Parenting the Kids You Don’t Parent

Parenting the Kids You Don’t Parent July 17, 2010

A friend of mine who is a stay-at-home-mother of three young children recently confided in me that she had read an article in NY Magazine that was causing her to lose sleep at night. The article’s thesis, she explained, was that people without children are happier than people with children. RED FLAGS. Elevated blood pressure, curiosity… I had to read this article. I had to see what was bothering her, how the article defined happiness, what this new piece of media poisoning was doing to the minds of the courageous individuals in our nation’s first city who are trying to raise families there.

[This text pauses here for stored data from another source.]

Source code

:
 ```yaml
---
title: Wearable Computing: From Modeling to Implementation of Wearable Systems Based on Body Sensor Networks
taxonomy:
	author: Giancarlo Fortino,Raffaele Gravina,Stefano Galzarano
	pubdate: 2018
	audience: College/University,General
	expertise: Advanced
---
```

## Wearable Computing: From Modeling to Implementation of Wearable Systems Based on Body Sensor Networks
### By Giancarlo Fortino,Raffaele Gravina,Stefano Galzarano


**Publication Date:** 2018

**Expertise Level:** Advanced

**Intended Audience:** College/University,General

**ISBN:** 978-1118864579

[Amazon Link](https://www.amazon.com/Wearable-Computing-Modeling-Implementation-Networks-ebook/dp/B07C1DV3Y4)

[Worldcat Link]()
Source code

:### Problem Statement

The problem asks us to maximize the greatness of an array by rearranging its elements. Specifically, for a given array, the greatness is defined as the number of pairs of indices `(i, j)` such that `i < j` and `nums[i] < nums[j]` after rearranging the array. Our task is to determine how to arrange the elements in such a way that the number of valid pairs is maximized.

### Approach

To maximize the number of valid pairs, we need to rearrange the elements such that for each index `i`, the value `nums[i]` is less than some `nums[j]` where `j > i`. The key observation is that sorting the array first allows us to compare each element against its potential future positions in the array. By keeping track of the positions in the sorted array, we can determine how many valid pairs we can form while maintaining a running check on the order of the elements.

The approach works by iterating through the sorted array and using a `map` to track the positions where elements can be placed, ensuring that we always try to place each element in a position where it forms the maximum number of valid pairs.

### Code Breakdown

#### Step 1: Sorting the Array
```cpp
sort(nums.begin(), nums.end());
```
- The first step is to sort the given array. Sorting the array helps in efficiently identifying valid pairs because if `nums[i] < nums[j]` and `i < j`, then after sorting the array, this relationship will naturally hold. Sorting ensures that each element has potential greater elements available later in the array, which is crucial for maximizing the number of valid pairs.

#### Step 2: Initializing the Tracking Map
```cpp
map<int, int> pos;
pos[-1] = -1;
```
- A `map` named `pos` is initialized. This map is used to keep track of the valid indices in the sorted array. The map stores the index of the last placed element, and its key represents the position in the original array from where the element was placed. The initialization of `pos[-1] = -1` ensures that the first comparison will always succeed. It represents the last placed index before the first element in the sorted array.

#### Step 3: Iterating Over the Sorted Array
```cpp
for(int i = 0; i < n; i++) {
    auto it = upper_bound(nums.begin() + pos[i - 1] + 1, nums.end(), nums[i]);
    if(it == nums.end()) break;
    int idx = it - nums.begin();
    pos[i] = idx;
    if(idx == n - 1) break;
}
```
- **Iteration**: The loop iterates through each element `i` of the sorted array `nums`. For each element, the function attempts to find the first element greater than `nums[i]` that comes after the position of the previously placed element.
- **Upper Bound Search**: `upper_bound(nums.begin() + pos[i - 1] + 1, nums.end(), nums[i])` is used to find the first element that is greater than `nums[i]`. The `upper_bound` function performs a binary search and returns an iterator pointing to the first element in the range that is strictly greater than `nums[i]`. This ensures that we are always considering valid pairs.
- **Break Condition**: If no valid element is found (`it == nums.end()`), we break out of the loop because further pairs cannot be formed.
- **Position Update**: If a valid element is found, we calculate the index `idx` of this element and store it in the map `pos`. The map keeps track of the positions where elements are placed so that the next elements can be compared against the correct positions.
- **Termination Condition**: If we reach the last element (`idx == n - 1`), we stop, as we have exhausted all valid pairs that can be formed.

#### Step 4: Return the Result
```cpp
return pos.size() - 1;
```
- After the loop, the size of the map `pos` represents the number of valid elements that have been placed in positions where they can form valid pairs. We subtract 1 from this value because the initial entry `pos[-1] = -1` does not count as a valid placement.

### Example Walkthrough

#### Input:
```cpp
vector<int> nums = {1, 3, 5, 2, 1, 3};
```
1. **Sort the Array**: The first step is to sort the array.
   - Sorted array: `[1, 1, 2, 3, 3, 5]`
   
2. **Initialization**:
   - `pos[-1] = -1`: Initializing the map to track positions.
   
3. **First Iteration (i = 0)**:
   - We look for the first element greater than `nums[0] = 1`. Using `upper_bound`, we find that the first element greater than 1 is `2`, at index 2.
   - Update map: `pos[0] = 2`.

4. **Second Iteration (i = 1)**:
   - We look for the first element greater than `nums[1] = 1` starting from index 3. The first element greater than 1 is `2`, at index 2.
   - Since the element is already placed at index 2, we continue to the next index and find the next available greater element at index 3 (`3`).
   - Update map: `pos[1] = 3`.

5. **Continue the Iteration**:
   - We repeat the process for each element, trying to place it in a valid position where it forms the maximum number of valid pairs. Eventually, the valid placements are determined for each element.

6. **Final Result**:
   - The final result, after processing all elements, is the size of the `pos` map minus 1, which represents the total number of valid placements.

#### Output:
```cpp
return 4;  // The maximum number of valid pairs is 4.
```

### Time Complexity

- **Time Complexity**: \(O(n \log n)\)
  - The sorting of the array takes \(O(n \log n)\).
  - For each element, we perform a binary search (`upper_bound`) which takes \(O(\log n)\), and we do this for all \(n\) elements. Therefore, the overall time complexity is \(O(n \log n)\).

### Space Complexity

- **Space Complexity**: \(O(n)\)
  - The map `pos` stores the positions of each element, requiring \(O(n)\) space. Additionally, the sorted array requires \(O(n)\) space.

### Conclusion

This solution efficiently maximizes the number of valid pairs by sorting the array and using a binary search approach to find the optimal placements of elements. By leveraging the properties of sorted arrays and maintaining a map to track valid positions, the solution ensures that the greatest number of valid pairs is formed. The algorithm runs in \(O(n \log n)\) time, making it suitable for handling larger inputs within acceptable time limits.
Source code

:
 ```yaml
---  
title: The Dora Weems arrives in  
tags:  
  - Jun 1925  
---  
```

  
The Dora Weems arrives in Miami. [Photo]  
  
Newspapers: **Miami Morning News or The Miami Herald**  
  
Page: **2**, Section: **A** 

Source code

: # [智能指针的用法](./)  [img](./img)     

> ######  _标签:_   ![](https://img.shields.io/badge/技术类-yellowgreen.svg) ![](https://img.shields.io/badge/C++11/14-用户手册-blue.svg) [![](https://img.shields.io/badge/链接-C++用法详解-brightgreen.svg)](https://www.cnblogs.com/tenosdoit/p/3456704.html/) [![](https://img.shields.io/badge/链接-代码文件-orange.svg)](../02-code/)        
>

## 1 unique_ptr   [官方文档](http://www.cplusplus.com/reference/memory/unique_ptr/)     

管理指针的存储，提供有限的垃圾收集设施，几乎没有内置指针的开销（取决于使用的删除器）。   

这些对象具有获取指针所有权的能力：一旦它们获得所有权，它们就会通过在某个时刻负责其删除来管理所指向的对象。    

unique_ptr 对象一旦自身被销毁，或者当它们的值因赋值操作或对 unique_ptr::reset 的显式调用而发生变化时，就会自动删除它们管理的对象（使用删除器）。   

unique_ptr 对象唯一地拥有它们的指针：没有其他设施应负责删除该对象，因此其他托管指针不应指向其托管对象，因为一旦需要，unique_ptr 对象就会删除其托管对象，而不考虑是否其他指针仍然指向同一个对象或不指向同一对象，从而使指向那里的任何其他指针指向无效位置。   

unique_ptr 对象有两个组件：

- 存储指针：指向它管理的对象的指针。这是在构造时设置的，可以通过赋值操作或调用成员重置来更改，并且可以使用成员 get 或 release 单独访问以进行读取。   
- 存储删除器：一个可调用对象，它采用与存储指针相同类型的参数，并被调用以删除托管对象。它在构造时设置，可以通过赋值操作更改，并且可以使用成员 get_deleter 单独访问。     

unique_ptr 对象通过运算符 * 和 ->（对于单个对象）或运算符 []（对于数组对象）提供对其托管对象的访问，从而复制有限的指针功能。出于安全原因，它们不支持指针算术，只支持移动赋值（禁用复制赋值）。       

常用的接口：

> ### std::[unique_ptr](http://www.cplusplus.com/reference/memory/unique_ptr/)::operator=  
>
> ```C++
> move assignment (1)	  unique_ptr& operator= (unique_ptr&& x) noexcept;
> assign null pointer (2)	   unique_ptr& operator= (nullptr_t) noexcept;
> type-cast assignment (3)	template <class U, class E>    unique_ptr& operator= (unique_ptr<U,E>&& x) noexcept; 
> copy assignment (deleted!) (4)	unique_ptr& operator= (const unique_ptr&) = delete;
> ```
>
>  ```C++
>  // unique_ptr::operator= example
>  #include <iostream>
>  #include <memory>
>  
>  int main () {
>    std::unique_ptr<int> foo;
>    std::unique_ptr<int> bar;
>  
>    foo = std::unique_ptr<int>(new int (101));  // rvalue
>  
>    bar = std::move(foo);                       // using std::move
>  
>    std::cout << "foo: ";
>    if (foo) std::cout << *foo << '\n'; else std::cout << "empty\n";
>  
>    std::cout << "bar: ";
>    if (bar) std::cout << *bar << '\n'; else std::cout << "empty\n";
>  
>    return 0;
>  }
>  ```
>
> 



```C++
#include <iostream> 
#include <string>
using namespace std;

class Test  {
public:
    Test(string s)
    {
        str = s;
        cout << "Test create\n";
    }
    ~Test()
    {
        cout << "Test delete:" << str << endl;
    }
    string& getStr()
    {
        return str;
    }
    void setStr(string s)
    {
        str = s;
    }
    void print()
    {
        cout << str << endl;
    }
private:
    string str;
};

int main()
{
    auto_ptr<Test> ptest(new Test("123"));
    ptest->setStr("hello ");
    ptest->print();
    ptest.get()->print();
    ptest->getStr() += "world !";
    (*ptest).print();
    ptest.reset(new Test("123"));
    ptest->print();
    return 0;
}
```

So, I present to you the article. You may read it and form your own conclusions, but I would also like to share mine. The women profiled in the article are all women who work outside of the home. Some of the most poignant anecdotes describe the frustrating behavior they encounter from their children in the evenings when they are home with them. These kids disobey, throw tantrums and are often disrespectful. One of the article’s conclusions is that these annoying childish tendencies are interfering with the parents’ zen, and furthermore, preventing the parents from being able to spend valuable time together. How about this as my alternate hypothesis. These children have been entrusted to another adult’s care for probably nine hours a day. The mother has done her best to hire someone who shares her child-rearing philosophy, but it is still probably a far cry from the guidance and discipline she would provide her own children. Does the nanny worry about whether the child will turn into a good adult, a Godly man or woman or is she just trying to make it through the day with a minimum of strife and make it back to her own family in the cheaper suburbs of NYC? Are there nannies who read parenting books? Or have most of them just discovered that being a nanny in NYC is a lucrative occupation and one in high demand? I found this article infuriating because while it does depict many of the troubling behavioral traits children manifest as a result of not having the full-time care of one of their parent’s, the author refuses to offer any explanation of why the kids act this way. It does not call a spade a spade. The article never even dances around the conclusion that these parents might enjoy the task of parenting their children more if they  invested greater amounts of time in shaping the children’s habits and behaviors rather than prioritizing earning a second paycheck outside the home.

Parenting is really hard. The article does a great job of making that clear. Parenting gets harder and harder as life becomes more modern or post-modern or whatever the avant garde term is. The article also makes that clear. However, the article fails to offer a hard-hitting, hard-to-hear solution to dual-working parents’ misery. How about they stop being dual-working-parents? Someone has to give it their all. It is going to be hard on that person. I know, I am her. I am quite ill-suited to be a stay-at-home mother, but I am giving it my all. And then I give it some more. I am not trying to be sanctimonious, I only want to explain that I believe staying at home with your children is an act of the will, not a “make-me happy- lifestyle choice”. I am no God-made preschool teacher, but I am home with preschoolers.

You know what I am rewarded with? My oldest child is starting to manifest her own: sense of humor, intellectual curiosity, ability to empathize, warmth toward her young siblings, fascination with the English language. She is polite to strangers, she has an endearing sense of wild fashion, she likes to invent things. She helps around the house. She spends so much time with me, that she understands when I “need some alone time” and will find a way to offer me that. Six years! Granted, we are in the “latency period” of childhood, annoyingly described in the article, but the time invested in her upbringing has been well worth it. She makes my husband and I very happy… whatever “happiness” is. More importantly, we have acknowledged the awesome responsibility with which we have been entrusted — to guide new human souls into a closer relationship with their fellow humans, and their heavenly Father on their way to life in eternity with Him.

I am pretty sure that outweighs my ability so spend time living abroad seeking out professional fulfillment, but maybe that is just me?